*** Opening of RECORDED DATA ***
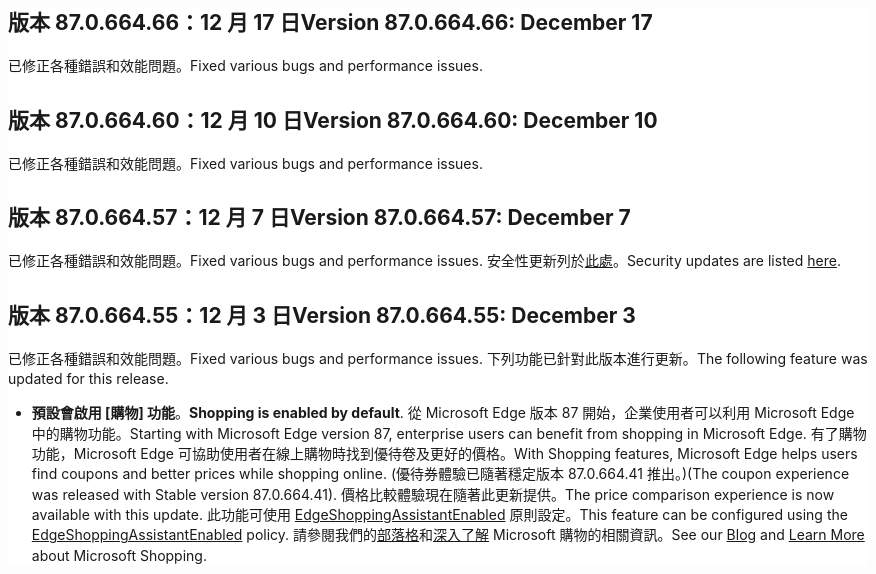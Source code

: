 ## <span data-ttu-id="6abe8-111">版本 87.0.664.66：12 月 17 日</span><span class="sxs-lookup"><span data-stu-id="6abe8-111">Version 87.0.664.66: December 17</span></span>

<span data-ttu-id="6abe8-112">已修正各種錯誤和效能問題。</span><span class="sxs-lookup"><span data-stu-id="6abe8-112">Fixed various bugs and performance issues.</span></span>

## <span data-ttu-id="6abe8-113">版本 87.0.664.60：12 月 10 日</span><span class="sxs-lookup"><span data-stu-id="6abe8-113">Version 87.0.664.60: December 10</span></span>

<span data-ttu-id="6abe8-114">已修正各種錯誤和效能問題。</span><span class="sxs-lookup"><span data-stu-id="6abe8-114">Fixed various bugs and performance issues.</span></span>

## <span data-ttu-id="6abe8-115">版本 87.0.664.57：12 月 7 日</span><span class="sxs-lookup"><span data-stu-id="6abe8-115">Version 87.0.664.57: December 7</span></span>

<span data-ttu-id="6abe8-116">已修正各種錯誤和效能問題。</span><span class="sxs-lookup"><span data-stu-id="6abe8-116">Fixed various bugs and performance issues.</span></span> <span data-ttu-id="6abe8-117">安全性更新列於[此處](https://docs.microsoft.com/DeployEdge/microsoft-edge-relnotes-security#december-7-2020)。</span><span class="sxs-lookup"><span data-stu-id="6abe8-117">Security updates are listed [here](https://docs.microsoft.com/DeployEdge/microsoft-edge-relnotes-security#december-7-2020).</span></span>

## <span data-ttu-id="6abe8-118">版本 87.0.664.55：12 月 3 日</span><span class="sxs-lookup"><span data-stu-id="6abe8-118">Version 87.0.664.55: December 3</span></span>

<span data-ttu-id="6abe8-119">已修正各種錯誤和效能問題。</span><span class="sxs-lookup"><span data-stu-id="6abe8-119">Fixed various bugs and performance issues.</span></span> <span data-ttu-id="6abe8-120">下列功能已針對此版本進行更新。</span><span class="sxs-lookup"><span data-stu-id="6abe8-120">The following feature was updated for this release.</span></span>

- <span data-ttu-id="6abe8-121">**預設會啟用 [購物] 功能**。</span><span class="sxs-lookup"><span data-stu-id="6abe8-121">**Shopping is enabled by default**.</span></span> <span data-ttu-id="6abe8-122">從 Microsoft Edge 版本 87 開始，企業使用者可以利用 Microsoft Edge 中的購物功能。</span><span class="sxs-lookup"><span data-stu-id="6abe8-122">Starting with Microsoft Edge version 87, enterprise users can benefit from shopping in Microsoft Edge.</span></span> <span data-ttu-id="6abe8-123">有了購物功能，Microsoft Edge 可協助使用者在線上購物時找到優待卷及更好的價格。</span><span class="sxs-lookup"><span data-stu-id="6abe8-123">With Shopping features, Microsoft Edge helps users find coupons and better prices while shopping online.</span></span> <span data-ttu-id="6abe8-124">(優待券體驗已隨著穩定版本 87.0.664.41 推出。)</span><span class="sxs-lookup"><span data-stu-id="6abe8-124">(The coupon experience was released with Stable version 87.0.664.41).</span></span> <span data-ttu-id="6abe8-125">價格比較體驗現在隨著此更新提供。</span><span class="sxs-lookup"><span data-stu-id="6abe8-125">The price comparison experience is now available with this update.</span></span> <span data-ttu-id="6abe8-126">此功能可使用 [EdgeShoppingAssistantEnabled](https://docs.microsoft.com/deployedge/microsoft-edge-policies#edgeshoppingassistantenabled) 原則設定。</span><span class="sxs-lookup"><span data-stu-id="6abe8-126">This feature can be configured using the [EdgeShoppingAssistantEnabled](https://docs.microsoft.com/deployedge/microsoft-edge-policies#edgeshoppingassistantenabled) policy.</span></span> <span data-ttu-id="6abe8-127">請參閱我們的[部落格](https://blogs.windows.com/windowsexperience/2020/11/19/finish-up-that-holiday-shopping-with-new-features-from-microsoft-edge-and-bing/)和[深入了解](https://docs.microsoft.com/microsoft-edge/privacy-whitepaper#shopping) Microsoft 購物的相關資訊。</span><span class="sxs-lookup"><span data-stu-id="6abe8-127">See our [Blog](https://blogs.windows.com/windowsexperience/2020/11/19/finish-up-that-holiday-shopping-with-new-features-from-microsoft-edge-and-bing/) and [Learn More](https://docs.microsoft.com/microsoft-edge/privacy-whitepaper#shopping) about Microsoft Shopping.</span></span>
*** Close of RECORDED DATA ***
Omit the pictures, then print the rest of the listing above exactly.

Source code

: ## <span data-ttu-id="6abe8-111">版本 87.0.664.66：12 月 17 日</span><span class="sxs-lookup"><span data-stu-id="6abe8-111">Version 87.0.664.66: December 17</span></span>

<span data-ttu-id="6abe8-112">已修正各種錯誤和效能問題。</span><span class="sxs-lookup"><span data-stu-id="6abe8-112">Fixed various bugs and performance issues.</span></span>

## <span data-ttu-id="6abe8-113">版本 87.0.664.60：12 月 10 日</span><span class="sxs-lookup"><span data-stu-id="6abe8-113">Version 87.0.664.60: December 10</span></span>

<span data-ttu-id="6abe8-114">已修正各種錯誤和效能問題。</span><span class="sxs-lookup"><span data-stu-id="6abe8-114">Fixed various bugs and performance issues.</span></span>

## <span data-ttu-id="6abe8-115">版本 87.0.664.57：12 月 7 日</span><span class="sxs-lookup"><span data-stu-id="6abe8-115">Version 87.0.664.57: December 7</span></span>

<span data-ttu-id="6abe8-116">已修正各種錯誤和效能問題。</span><span class="sxs-lookup"><span data-stu-id="6abe8-116">Fixed various bugs and performance issues.</span></span> <span data-ttu-id="6abe8-117">安全性更新列於[此處](https://docs.microsoft.com/DeployEdge/microsoft-edge-relnotes-security#december-7-2020)。</span><span class="sxs-lookup"><span data-stu-id="6abe8-117">Security updates are listed [here](https://docs.microsoft.com/DeployEdge/microsoft-edge-relnotes-security#december-7-2020).</span></span>

## <span data-ttu-id="6abe8-118">版本 87.0.664.55：12 月 3 日</span><span class="sxs-lookup"><span data-stu-id="6abe8-118">Version 87.0.664.55: December 3</span></span>

<span data-ttu-id="6abe8-119">已修正各種錯誤和效能問題。</span><span class="sxs-lookup"><span data-stu-id="6abe8-119">Fixed various bugs and performance issues.</span></span> <span data-ttu-id="6abe8-120">下列功能已針對此版本進行更新。</span><span class="sxs-lookup"><span data-stu-id="6abe8-120">The following feature was updated for this release.</span></span>

- <span data-ttu-id="6abe8-121">**預設會啟用 [購物] 功能**。</span><span class="sxs-lookup"><span data-stu-id="6abe8-121">**Shopping is enabled by default**.</span></span> <span data-ttu-id="6abe8-122">從 Microsoft Edge 版本 87 開始，企業使用者可以利用 Microsoft Edge 中的購物功能。</span><span class="sxs-lookup"><span data-stu-id="6abe8-122">Starting with Microsoft Edge version 87, enterprise users can benefit from shopping in Microsoft Edge.</span></span> <span data-ttu-id="6abe8-123">有了購物功能，Microsoft Edge 可協助使用者在線上購物時找到優待卷及更好的價格。</span><span class="sxs-lookup"><span data-stu-id="6abe8-123">With Shopping features, Microsoft Edge helps users find coupons and better prices while shopping online.</span></span> <span data-ttu-id="6abe8-124">(優待券體驗已隨著穩定版本 87.0.664.41 推出。)</span><span class="sxs-lookup"><span data-stu-id="6abe8-124">(The coupon experience was released with Stable version 87.0.664.41).</span></span> <span data-ttu-id="6abe8-125">價格比較體驗現在隨著此更新提供。</span><span class="sxs-lookup"><span data-stu-id="6abe8-125">The price comparison experience is now available with this update.</span></span> <span data-ttu-id="6abe8-126">此功能可使用 [EdgeShoppingAssistantEnabled](https://docs.microsoft.com/deployedge/microsoft-edge-policies#edgeshoppingassistantenabled) 原則設定。</span><span class="sxs-lookup"><span data-stu-id="6abe8-126">This feature can be configured using the [EdgeShoppingAssistantEnabled](https://docs.microsoft.com/deployedge/microsoft-edge-policies#edgeshoppingassistantenabled) policy.</span></span> <span data-ttu-id="6abe8-127">請參閱我們的[部落格](https://blogs.windows.com/windowsexperience/2020/11/19/finish-up-that-holiday-shopping-with-new-features-from-microsoft-edge-and-bing/)和[深入了解](https://docs.microsoft.com/microsoft-edge/privacy-whitepaper#shopping) Microsoft 購物的相關資訊。</span><span class="sxs-lookup"><span data-stu-id="6abe8-127">See our [Blog](https://blogs.windows.com/windowsexperience/2020/11/19/finish-up-that-holiday-shopping-with-new-features-from-microsoft-edge-and-bing/) and [Learn More](https://docs.microsoft.com/microsoft-edge/privacy-whitepaper#shopping) about Microsoft Shopping.</span></span>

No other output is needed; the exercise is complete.